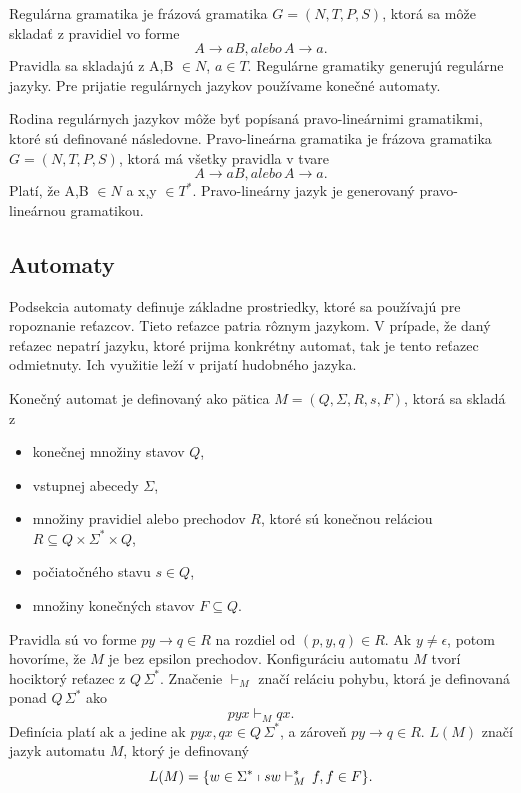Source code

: \begin{definition}
Regulárna gramatika je frázová gramatika $G = (N,T,P,S)$, ktorá sa môže skladať z pravidiel vo forme $$A \rightarrow aB , alebo \, A \rightarrow a.$$ Pravidla sa skladajú z A,B $ \in N$, $a \in T$. Regulárne gramatiky generujú regulárne jazyky. Pre prijatie regulárnych jazykov používame konečné automaty.
\end{definition}

\begin{definition}
\label{def:pravolin}
Rodina regulárnych jazykov môže byť popísaná pravo-lineárnimi gramatikmi, ktoré sú definované následovne. Pravo-lineárna gramatika je frázova gramatika $G = (N,T,P,S)$, ktorá má všetky pravidla v tvare $$A \rightarrow aB, alebo \, A \rightarrow a.$$ Platí, že A,B $ \in N$ a x,y $ \in T^*$. Pravo-lineárny jazyk je generovaný pravo-lineárnou gramatikou.
\end{definition}

\subsection{Automaty}
Podsekcia automaty definuje základne prostriedky, ktoré sa používajú pre ropoznanie reťazcov. Tieto reťazce patria rôznym jazykom. V prípade, že daný reťazec nepatrí jazyku, ktoré prijma konkrétny automat, tak je tento reťazec odmietnuty. Ich využitie leží v prijatí hudobného jazyka.

\begin{definition}
\label{def:endaut}
Konečný automat je definovaný ako pätica $M = (Q,\Sigma,R,s,F)$, ktorá sa skladá z
\begin{itemize}\itemsep0.05em
    \item konečnej množiny stavov $Q$,
    \item vstupnej abecedy $\Sigma$,
    \item množiny pravidiel alebo prechodov $R$, ktoré sú konečnou reláciou $R \subseteq Q \times \Sigma^* \times Q$,
    \item počiatočného stavu $s \in Q$,
    \item množiny konečných stavov $F \subseteq Q$.
\end{itemize}

Pravidla sú vo forme $py \rightarrow q \in R$ na rozdiel od $(p,y,q) \in R$. Ak $y \neq \epsilon$, potom hovoríme, že $M$ je bez epsilon prechodov. Konfiguráciu automatu $M$ tvorí hociktorý reťazec z $Q \, \Sigma^*$. Značenie $\vdash_M$ značí reláciu pohybu, ktorá je definovaná ponad $Q \, \Sigma^*$ ako $$pyx \vdash_M qx.$$ Definícia platí ak a jedine ak $pyx, qx \in Q \, \Sigma^*$, a zároveň $py \rightarrow q \in R$. $L(M)$ značí jazyk automatu $M$, ktorý je  definovaný $$L(M) = \{w \in \Sigma^* \shortmid sw \vdash_M^* \, f, f \in F\}.$$
\end{definition}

___

ACTION ITEM |
Search the data for the string "gramatika" and copy out every line where it is found.

ANSWER AREA |
Regulárna gramatika je frázová gramatika $G = (N,T,P,S)$, ktorá sa môže skladať z pravidiel vo forme $$A \rightarrow aB , alebo \, A \rightarrow a.$$ Pravidla sa skladajú z A,B $ \in N$, $a \in T$. Regulárne gramatiky generujú regulárne jazyky. Pre prijatie regulárnych jazykov používame konečné automaty.
Rodina regulárnych jazykov môže byť popísaná pravo-lineárnimi gramatikmi, ktoré sú definované následovne. Pravo-lineárna gramatika je frázova gramatika $G = (N,T,P,S)$, ktorá má všetky pravidla v tvare $$A \rightarrow aB, alebo \, A \rightarrow a.$$ Platí, že A,B $ \in N$ a x,y $ \in T^*$. Pravo-lineárny jazyk je generovaný pravo-lineárnou gramatikou.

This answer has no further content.